Hi Rocky 36
Interesting information that you posted.
As one of a few Forum members who have MGUS, I’d like to make a few comments on what is stated by both the Oncology/Hematology site and the Mayo Clinic.
Actually, about one percent of the population over 50 (and about 3% over 70) has MGUS. The monoclonal gammopathy can be associated with different proteins – IgM, IgG, IgA.

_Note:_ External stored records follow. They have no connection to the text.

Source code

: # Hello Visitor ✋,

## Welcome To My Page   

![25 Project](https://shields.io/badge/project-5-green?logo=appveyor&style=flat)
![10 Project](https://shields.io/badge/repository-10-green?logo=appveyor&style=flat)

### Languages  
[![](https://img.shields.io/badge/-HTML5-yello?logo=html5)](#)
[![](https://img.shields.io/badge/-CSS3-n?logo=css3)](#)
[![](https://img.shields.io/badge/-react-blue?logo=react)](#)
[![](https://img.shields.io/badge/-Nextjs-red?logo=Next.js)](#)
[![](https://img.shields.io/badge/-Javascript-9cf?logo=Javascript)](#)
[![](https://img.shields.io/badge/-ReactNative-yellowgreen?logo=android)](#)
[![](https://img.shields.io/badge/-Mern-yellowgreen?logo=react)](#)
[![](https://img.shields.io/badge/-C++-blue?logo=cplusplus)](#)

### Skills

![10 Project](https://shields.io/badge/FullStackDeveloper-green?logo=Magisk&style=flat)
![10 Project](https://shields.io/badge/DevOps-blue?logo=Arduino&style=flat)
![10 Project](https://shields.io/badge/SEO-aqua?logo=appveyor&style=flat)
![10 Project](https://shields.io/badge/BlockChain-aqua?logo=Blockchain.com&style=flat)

In a small percentage of these patients, the protein produced is an anti-MAG and the result is peripheral neuropathy. This occurs mostly with the IgM, but is also found to occur from time to time with the other two proteins.
In my opinion, by “association with CIDP”, they are suggesting that the very same description “chronic inflammatory demyelinating polyneuropathy” applies to MGUS as it does to CIDP. However, I have never before heard that someone with MGUS will develop CIDP (as a distinctly separate disease from MGUS). By association, I would think that they are suggesting that MGUS can lead to neuropathy.
I am a bit puzzled too by the Mayo clinic statement that it is the plasma cells that produce the antibody. Some of us take Rituxan which targets the B cells with CD20 markers, but the plasma cells, in my understanding do not have the CD20 marker. However, Rituxan has been proven to work. Therefore, some of the protein must be produced in cells other than the plasma cells. I am not a doctor or a biologist so my knowledge is rather limited and I have only learned all this stuff in the last couple of years since my IgM MGUS diagnosis and the problems of PDN. Because B-cells become plasma cells eventually, perhaps the trick is to eliminate those B-cells destined to becoming the “bad plasma cells” before they get there. I wish I knew more about all this.
There is proven to be a conversion rate from MGUS to various forms of cancer as you had listed of about 1% per year. This conversion rate was shown to be non-cumulative (1% year 1, 2% year 2, etc). Your chances are always one percent each year so the chance in year 20 if it hasn’t happened already is still 1%. But over a 25 year period, the chance of conversion to a form of cancer would be 25%.
Anyway, most people with MGUS don’t even know that they have it. Generally it shows up in a routine blood test which might include the protein electrophoresis.
I hope that my posting hasn’t merely confused the issue further.
Sorry to hear about what you wife has been through. I’d be interested in knowing more about her diagnosis. Was she diagnosed with IgM MGUS or one of the other proteins (IgG)? There are several of us who have this form of CIDP and are trying Rituxan, so your comments regarding her treatment are quite pertinent, albeit not good news if it is IgM without other complications.
I am relatively new here too, so many of the drug names which appear on the forum are new to me too.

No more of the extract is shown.